Techniques for the solution and analysis of various business problems. Types of models: linear programming, integer linear programming, network models, utility theory with risk attitude, dynamic programing, Monte Carlo simulation, and decision tree. Problem-oriented case studies. Emphasis on business insights, implications, and on analysis of the solution procedures. Use of modeling languages, such as Python, and commercial solvers. Prerequisite(s): MBA 791 or BAN 791, MIS 661A.

BAN 661A. Problem Solving Methods and Tools. 3 Hours

Overview of organizational decision making. Problem solving steps and algorithms. Introduction to programming.
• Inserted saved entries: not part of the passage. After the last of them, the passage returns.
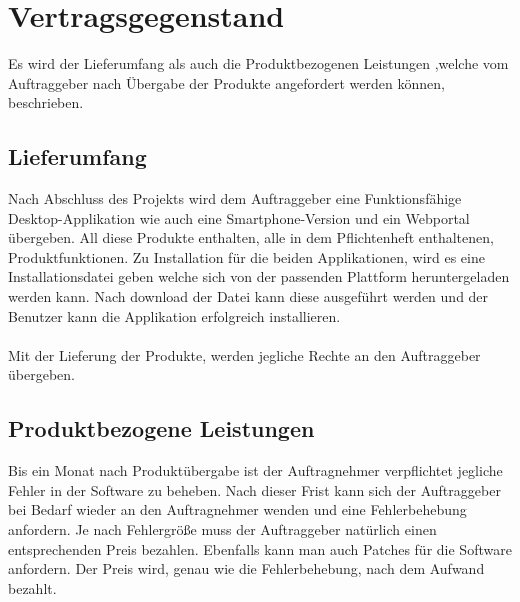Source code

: \section{Vertragsgegenstand}
Es wird der Lieferumfang als auch die Produktbezogenen Leistungen ,welche vom Auftraggeber nach Übergabe der Produkte angefordert werden können, beschrieben.
\subsection{Lieferumfang}
Nach Abschluss des Projekts wird dem Auftraggeber eine Funktionsfähige Desktop-Applikation wie auch eine Smartphone-Version und ein Webportal übergeben. All diese Produkte enthalten, alle in dem Pflichtenheft enthaltenen, Produktfunktionen. Zu Installation für die beiden Applikationen, wird es eine Installationsdatei geben welche sich von der passenden Plattform heruntergeladen werden kann. Nach download der Datei kann diese ausgeführt werden und der Benutzer kann die Applikation erfolgreich installieren. 
\\\\
Mit der Lieferung der Produkte, werden jegliche Rechte an den Auftraggeber übergeben.
\subsection{Produktbezogene Leistungen}
Bis ein Monat nach Produktübergabe ist der Auftragnehmer verpflichtet jegliche Fehler in der Software zu beheben. Nach dieser Frist kann sich der Auftraggeber bei Bedarf wieder an den Auftragnehmer wenden und eine Fehlerbehebung anfordern. Je nach Fehlergröße muss der Auftraggeber natürlich einen entsprechenden Preis bezahlen. Ebenfalls kann man auch Patches für die Software anfordern. Der Preis wird, genau wie die Fehlerbehebung, nach dem Aufwand bezahlt.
Introduction to specialized software for data analytics.

BAN 663. Business Analytics - Processes and Techniques. 1.5 Hour

Survey of the main phases of the life-cycle of analytics, including information requirements determination, data acquisition, analysis with descriptive, predictive, and prescriptive models, visualization, analysis presentation, and delivery. Hands-on practice with creating visualization and dashboards and with using data mining tools to analyze data. Prerequisites: BAN 611 or MBA 511 or MBA 611.
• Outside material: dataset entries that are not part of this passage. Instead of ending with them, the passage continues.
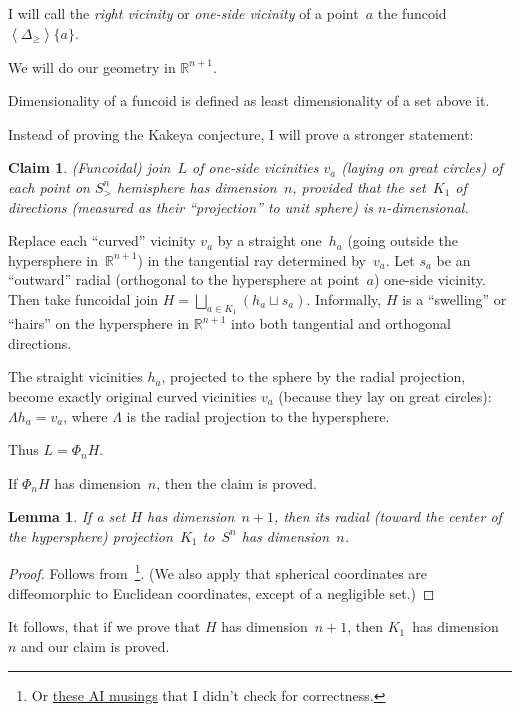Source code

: \documentclass[oneside,draft]{amsart}
\newcommand{\supfun}[1]{\left\langle#1\right\rangle}
\newtheorem{lem}{Lemma}
\newtheorem{claim}{Claim}
\begin{document}
I will call the \emph{right vicinity} or \emph{one-si\-de vicinity} of a point~$a$ the funcoid~$\supfun{\Delta_{\geq}}\{a\}$.

We will do our geometry in $\mathbb{R}^{n+1}$.

Dimensionality of a funcoid is defined as least dimensionality of a set above it.

Instead of proving the Kakeya conjecture, I will prove a stronger statement:

\begin{claim}
(Funcoidal) join~$L$ of one-si\-de vicinities $v_a$ (laying on great circles) of each point on $S^n_{>}$ hemisphere has dimension~$n$, provided that the set~$K_1$ of directions (measured as their ``projection'' to unit sphere) is $n$-di\-men\-sio\-nal.
\end{claim}

Replace each ``curved'' vicinity $v_a$ by a straight one~$h_a$ (going outside the hypersphere in~$\mathbb{R}^{n+1}$) in the tangential ray determined by~$v_a$. Let $s_a$ be an ``outward'' radial (orthogonal to the hypersphere at point~$a$) one-si\-de vicinity. Then take funcoidal join $H=\bigsqcup_{a\in K_1}(h_a\sqcup s_a)$. Informally, $H$ is a ``swelling'' or ``hairs'' on the hypersphere in $\mathbb{R}^{n+1}$ into both tangential and orthogonal directions.

The straight vicinities $h_a$, projected to the sphere by the radial projection, become exactly original curved vicinities $v_a$ (because they lay on great circles): $\Lambda h_a=v_a$, where $\Lambda$ is the radial projection to the hypersphere.

Thus $L = \Phi_n H$.

If $\Phi_n H$ has dimension~$n$, then the claim is proved.

\begin{lem}
If a set $H$ has dimension~$n+1$, then its radial (toward the center of the hypersphere) projection~$K_1$ to~$S^n$ has dimension~$n$.
\end{lem}

\begin{proof}
Follows from~\cite{189275}\footnote{Or \href{https://grok.com/share/bGVnYWN5_2e0aef8b-4309-420f-815c-a09d76ae97c1}{these AI musings}
that I didn't check for correctness.}.
(We also apply that spherical coordinates are diffeomorphic to Euclidean coordinates, except of a negligible set.)
\end{proof}

It follows, that if we prove that $H$ has dimension~$n+1$, then $K_1$~has dimension~$n$ and our claim is proved.
\end{document}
BAN 664A. Data Management for Analytics. 3 Hours

Phases in creating relational databases systems for collecting, storing, and extracting data for business analysis including use of the Structured Query Language (SQL). Data quality issues. Steps in creating and operating a data warehouse, including multi-dimensional modeling, extracting, transforming, and loading data for business analysis. Prerequisites: BAN 661A.

BAN 667A. Advanced Business Intelligence. 3 Hours

The role of business intelligence in setting and achieving organizational goals. How business intelligence supports different types of organizational decisions making. Tools and analytical methods for acquiring business intelligence, including statistical methods, data mining, visualizations, and programming for analytics. Methods and organizational structures for implementing business intelligence in own organization, including maturity assessments, roadmaps, and business intelligence excellence centers. Prerequisites: MIS 661 or BAN 661. Corequisites: MBA 663A or BAN 663.
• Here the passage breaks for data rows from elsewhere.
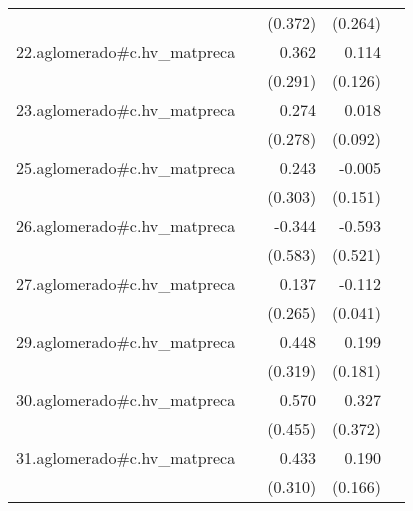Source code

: {\begin{longtable}{l*{4}{D{.}{.}{-1}}}
            &                     &     (0.372)         &     (0.264)         &                     \\
\addlinespace
22.aglomerado#c.hv\_matpreca&                     &       0.362         &       0.114         &                     \\
            &                     &     (0.291)         &     (0.126)         &                     \\
\addlinespace
23.aglomerado#c.hv\_matpreca&                     &       0.274         &       0.018         &                     \\
            &                     &     (0.278)         &     (0.092)         &                     \\
\addlinespace
25.aglomerado#c.hv\_matpreca&                     &       0.243         &      -0.005         &                     \\
            &                     &     (0.303)         &     (0.151)         &                     \\
\addlinespace
26.aglomerado#c.hv\_matpreca&                     &      -0.344         &      -0.593         &                     \\
            &                     &     (0.583)         &     (0.521)         &                     \\
\addlinespace
27.aglomerado#c.hv\_matpreca&                     &       0.137         &      -0.112\sym{**} &                     \\
            &                     &     (0.265)         &     (0.041)         &                     \\
\addlinespace
29.aglomerado#c.hv\_matpreca&                     &       0.448         &       0.199         &                     \\
            &                     &     (0.319)         &     (0.181)         &                     \\
\addlinespace
30.aglomerado#c.hv\_matpreca&                     &       0.570         &       0.327         &                     \\
            &                     &     (0.455)         &     (0.372)         &                     \\
\addlinespace
31.aglomerado#c.hv\_matpreca&                     &       0.433         &       0.190         &                     \\
            &                     &     (0.310)         &     (0.166)         &                     \\

\end{longtable}}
BAN 668A. Special Topics in Data Analytics. 3 Hours

Selected advanced business intelligence and data analytics topics, e.g., big data, social network analysis, web (social media) analytics, text analytics, text scraping and others, as applied to business scenarios. Seminar-based or survey-based course. Project intensive. Prerequisites: MIS 661A or BAN 661A, MIS 664A or BAN 664A and MIS 667A or BAN 667A.

BAN 710. Capstone Project in Analytics. 3 Hours

Application of business analytics knowledge and skills with real-world projects or actual firms, student teams, project planning and implementation, presenting a management-style report of results and benefits. Prerequisites: BAN 614, BAN 618, MIS 667A, BAN 615 or MBA 615B.

BAN 791. Business Analytics. 1.5 Hour

The role of Business Analytics in providing support for business decisions, particularly an overall framework for analyses involving mathematical models. Emphasis on optimization and descriptive modeling utilizing analysis techniques such as linear programming, integer and binary programming, and simulation modeling. Focus on the application of such techniques to business decisions with cases. Use of spreadsheets (e.g., Excel) to implement analytic models. Prerequisites: MBA 511 or MBA 611 or BAN 611.